Qasr Muschasch
Qasr Muschasch (auch Mushash, arabisch قصر مشاش, DMG Qaṣr Mušāš) ist ein archäologischer Fundplatz im heutigen Jordanien. Nach der nächstgelegenen Ortschaft wird die Anlage manchmal auch Qasr al-Muwaqqar (قصر الموقر, DMG Qaṣr al-Muwaqqar) genannt, was aber Probleme mit sich bringt (Vgl. den Abschnitt Forschungsgeschichte und Begriffsdefinition). Das Wort Qasr (arabisch القصر, DMG al-qaṣr ‚Burg, Festung‘) bezeichnet größere, meist quadratische Gebäude aus frühislamischer Zeit, die sowohl repräsentative als auch militärische Funktion haben konnten. Als solches wird Qasr Muschasch häufig zu den sogenannten Wüstenschlössern der Umayyaden gezählt. In der Forschung war die längste Zeit hauptsächlich eine Reihe von Säulenkapitellen aus diesem stark zerstörten Gebäude bekannt.[1] Neue Forschungen des Deutschen Archäologischen Institutes (DAI) belegen jedoch, dass sich auf einer Fläche von rund 4 km² rund um das namensgebende Qasr viele unterschiedlicher Fundstätten verteilen. Diese stammen aus der Urgeschichte, römischer und byzantinischer sowie frühislamischer Zeit.[2] Die Anlage wird nicht touristisch genutzt und ist durch illegale Raubgrabungen, die teilweise mit schwerem Gerät durchgeführt werden, akut gefährdet.[3]
Forschungsgeschichte und Begriffsdefinition
Erste wissenschaftliche Untersuchungen fanden 1889 durch den Orientalisten Rudolf Ernst Brünnow und den Althistoriker Alfred von Domaszewski statt. 1901 berichtete Alois Musil in seinem Buch über Qusair ʿAmra auch von al-Muwaqqar. Weitere Dokumentationen der zunehmend verfallenden Anlage fanden in den 1940ern durch Robert Hamilton und 1968 durch K. A. C. Creswell statt.
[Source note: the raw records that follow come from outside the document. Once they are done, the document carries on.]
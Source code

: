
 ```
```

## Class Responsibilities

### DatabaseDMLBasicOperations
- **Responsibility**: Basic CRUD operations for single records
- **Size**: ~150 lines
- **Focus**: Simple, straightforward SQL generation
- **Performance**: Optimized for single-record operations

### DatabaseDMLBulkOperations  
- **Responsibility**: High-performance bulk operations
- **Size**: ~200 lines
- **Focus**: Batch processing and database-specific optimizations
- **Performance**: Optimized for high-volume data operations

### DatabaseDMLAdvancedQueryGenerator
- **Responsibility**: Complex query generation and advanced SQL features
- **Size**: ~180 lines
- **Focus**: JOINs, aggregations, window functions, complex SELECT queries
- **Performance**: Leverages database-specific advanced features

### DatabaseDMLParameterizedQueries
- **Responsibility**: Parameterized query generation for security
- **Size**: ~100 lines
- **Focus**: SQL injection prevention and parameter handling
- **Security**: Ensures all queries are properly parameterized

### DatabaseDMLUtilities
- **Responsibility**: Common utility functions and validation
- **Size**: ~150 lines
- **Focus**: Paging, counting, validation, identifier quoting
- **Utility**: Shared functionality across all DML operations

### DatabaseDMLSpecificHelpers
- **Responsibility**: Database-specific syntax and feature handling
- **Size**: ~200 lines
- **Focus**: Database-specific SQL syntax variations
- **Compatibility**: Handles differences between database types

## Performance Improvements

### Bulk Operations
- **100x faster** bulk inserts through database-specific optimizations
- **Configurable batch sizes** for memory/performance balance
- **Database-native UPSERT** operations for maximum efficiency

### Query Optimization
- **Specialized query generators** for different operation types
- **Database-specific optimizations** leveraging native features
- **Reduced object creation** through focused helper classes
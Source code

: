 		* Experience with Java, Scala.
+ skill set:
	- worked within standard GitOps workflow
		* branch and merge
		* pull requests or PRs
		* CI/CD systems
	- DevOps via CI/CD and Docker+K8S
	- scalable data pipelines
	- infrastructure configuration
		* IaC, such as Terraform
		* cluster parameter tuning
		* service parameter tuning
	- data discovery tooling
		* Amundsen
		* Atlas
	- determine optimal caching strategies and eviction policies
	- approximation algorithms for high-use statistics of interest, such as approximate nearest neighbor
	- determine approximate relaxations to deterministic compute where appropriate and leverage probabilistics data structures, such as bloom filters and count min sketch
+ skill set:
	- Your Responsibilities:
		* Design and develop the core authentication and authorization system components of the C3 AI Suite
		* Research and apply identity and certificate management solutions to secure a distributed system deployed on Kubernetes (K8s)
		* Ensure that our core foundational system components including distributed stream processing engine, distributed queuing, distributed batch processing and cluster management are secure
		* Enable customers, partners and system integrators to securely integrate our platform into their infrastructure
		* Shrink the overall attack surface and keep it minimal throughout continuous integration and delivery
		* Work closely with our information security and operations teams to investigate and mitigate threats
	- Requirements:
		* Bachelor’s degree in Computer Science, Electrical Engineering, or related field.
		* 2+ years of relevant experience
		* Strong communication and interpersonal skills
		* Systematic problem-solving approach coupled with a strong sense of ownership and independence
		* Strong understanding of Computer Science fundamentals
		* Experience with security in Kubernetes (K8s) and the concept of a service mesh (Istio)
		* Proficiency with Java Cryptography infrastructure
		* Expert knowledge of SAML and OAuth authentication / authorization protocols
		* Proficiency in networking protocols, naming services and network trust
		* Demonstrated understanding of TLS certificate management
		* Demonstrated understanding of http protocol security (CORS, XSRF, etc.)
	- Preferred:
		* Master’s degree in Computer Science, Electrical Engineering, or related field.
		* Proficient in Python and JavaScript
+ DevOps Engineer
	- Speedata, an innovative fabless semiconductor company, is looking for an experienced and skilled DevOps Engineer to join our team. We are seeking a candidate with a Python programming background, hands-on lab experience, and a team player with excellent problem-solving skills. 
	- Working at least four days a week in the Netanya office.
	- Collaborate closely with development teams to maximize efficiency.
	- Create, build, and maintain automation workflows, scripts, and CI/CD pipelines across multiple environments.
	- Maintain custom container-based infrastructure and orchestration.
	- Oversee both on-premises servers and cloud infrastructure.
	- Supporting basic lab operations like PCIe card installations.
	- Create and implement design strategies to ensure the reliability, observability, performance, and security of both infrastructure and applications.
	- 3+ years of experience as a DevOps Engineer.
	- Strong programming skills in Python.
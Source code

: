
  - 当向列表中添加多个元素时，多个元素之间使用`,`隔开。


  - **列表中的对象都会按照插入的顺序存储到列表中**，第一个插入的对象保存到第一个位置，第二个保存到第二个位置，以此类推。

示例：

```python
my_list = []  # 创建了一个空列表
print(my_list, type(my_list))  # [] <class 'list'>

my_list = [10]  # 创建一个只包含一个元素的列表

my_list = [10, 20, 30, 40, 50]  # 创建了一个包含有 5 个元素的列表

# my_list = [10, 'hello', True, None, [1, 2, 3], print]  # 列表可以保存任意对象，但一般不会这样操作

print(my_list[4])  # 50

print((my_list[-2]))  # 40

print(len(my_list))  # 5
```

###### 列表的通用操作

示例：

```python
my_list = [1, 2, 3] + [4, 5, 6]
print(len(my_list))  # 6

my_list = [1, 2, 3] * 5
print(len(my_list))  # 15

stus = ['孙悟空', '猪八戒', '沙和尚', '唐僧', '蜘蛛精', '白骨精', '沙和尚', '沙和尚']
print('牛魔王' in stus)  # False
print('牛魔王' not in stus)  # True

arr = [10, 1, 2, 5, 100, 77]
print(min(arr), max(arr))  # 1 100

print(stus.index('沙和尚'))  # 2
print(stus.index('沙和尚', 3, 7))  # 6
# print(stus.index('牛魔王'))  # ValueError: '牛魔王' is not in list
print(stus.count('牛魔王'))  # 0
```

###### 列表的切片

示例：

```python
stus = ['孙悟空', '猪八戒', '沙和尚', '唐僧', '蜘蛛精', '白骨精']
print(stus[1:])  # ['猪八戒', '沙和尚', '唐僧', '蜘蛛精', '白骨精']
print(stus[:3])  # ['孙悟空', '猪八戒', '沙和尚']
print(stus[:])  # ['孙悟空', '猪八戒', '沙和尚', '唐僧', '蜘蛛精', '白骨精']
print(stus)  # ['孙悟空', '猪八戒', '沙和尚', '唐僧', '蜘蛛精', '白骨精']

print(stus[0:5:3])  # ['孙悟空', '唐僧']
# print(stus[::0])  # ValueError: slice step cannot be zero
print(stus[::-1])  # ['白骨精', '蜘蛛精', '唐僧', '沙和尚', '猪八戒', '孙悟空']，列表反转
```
Während der 1980er führten die jordanischen Behörden kleinräumige Grabungen durch.[4] 2011 begannen die systematischen Untersuchungen durch das DAI. In den dazugehörigen Publikationen wurde der Verdacht geäußert, dass die von Musil erwähnte Anlage sich eigentlich in der modernen Ortschaft al-Muwaqqar (rund 20 km westlich von Qasr Muschasch) befunden habe und heute nicht mehr vorhanden sei.[5] Der Eintrag in der Datenbank des Museum with no frontiers legt aber nahe, dass sehr geringe Reste einer solchen Anlage im Ortsgebiet von al-Muwaqqar auch heute noch existieren.[4] Es besteht der Verdacht, dass Qasr al-Muwaqqar und Qasr Muschasch zwei verschiedene Anlagen sind, die immer wieder verwechselt wurden bzw. werden.[6] Dieser Artikel behandelt die in jüngster Zeit vom DAI untersuchte und eindeutig als Qasr Muschasch bezeichnete Anlage.
Lage
Qasr Muschasch liegt ca. 40 km östlich von Amman, im westlichen Teil der Syrischen Wüste, einer Steppenlandschaft mit semiaridem Klima. Das namensgebende Qasr liegt etwas erhöht auf einer Kuppe, von welcher aus sowohl die Wüste im Osten als auch die landwirtschaftlich genutzten Flächen weiter im Westen eingesehen werden konnten. An Fuß des Kuppe läuft das namensgebende Wadi Muschasch vorbei, das während der winterlichen Regensaison zeitweise Wasser führt, permanente Wasserquellen sind nicht vorhanden. Wie bei allen sogenannten Wüstenschlössern dürfte auch die Lage von Qasr Muschasch strategisch gewählt worden sein. Hier verläuft eine Route zwischen Saudi-Arabien und dem heutigen Jordanien, auch die moderne Fernstraße R40 befindet sich nur etwa zwei Kilometer weiter südlich. An klaren Tagen besteht von Qasr Muschasch gerade noch Sichtverbindung zu den Wüstenschlössern al-Qastal und Mschatta im Westen sowie Kharaneh im Osten.[7]
Geschichte
Im Zuge des von den Archäologen 2012 durchgeführten Surveys fand man auf dem 4 km² großen Gelände insgesamt 131 prähistorische Fundstellen. Mehr als die Hälfte davon ist dem Altpaläolithikum und Mittelpaläolithikum zuzuordnen, die ältesten Funde datieren ca. 1 Million Jahren zurück. Nur etwa 15 km von Qasr Muschasch befindet sich eine Kharaneh IV genannte Fundstelle, die für den Nachweis des langsamen Übergangs der Menschheit zur Sesshaftigkeit von großer Bedeutung ist. Funde aus dieser Epipaläolithikum genannten Epoche sind um Qasr Muschasch jedoch vergleichsweise spärlich.[8] Besonders an einem Areal fand sich eine Konzentration von neolithischem Fundmaterial. Der Bereich erhielt die Bezeichnung Mushash 163. Eine geomagnetische Untersuchung brachte Hinweise auf Gebäudereste.[9] Bei der folgenden Grabung gelang der sehr seltene Nachweis einer Siedlung aus dem präkeramischen Neolithikum, d. h. dem zehnten und neunten Jahrtausend v. Chr.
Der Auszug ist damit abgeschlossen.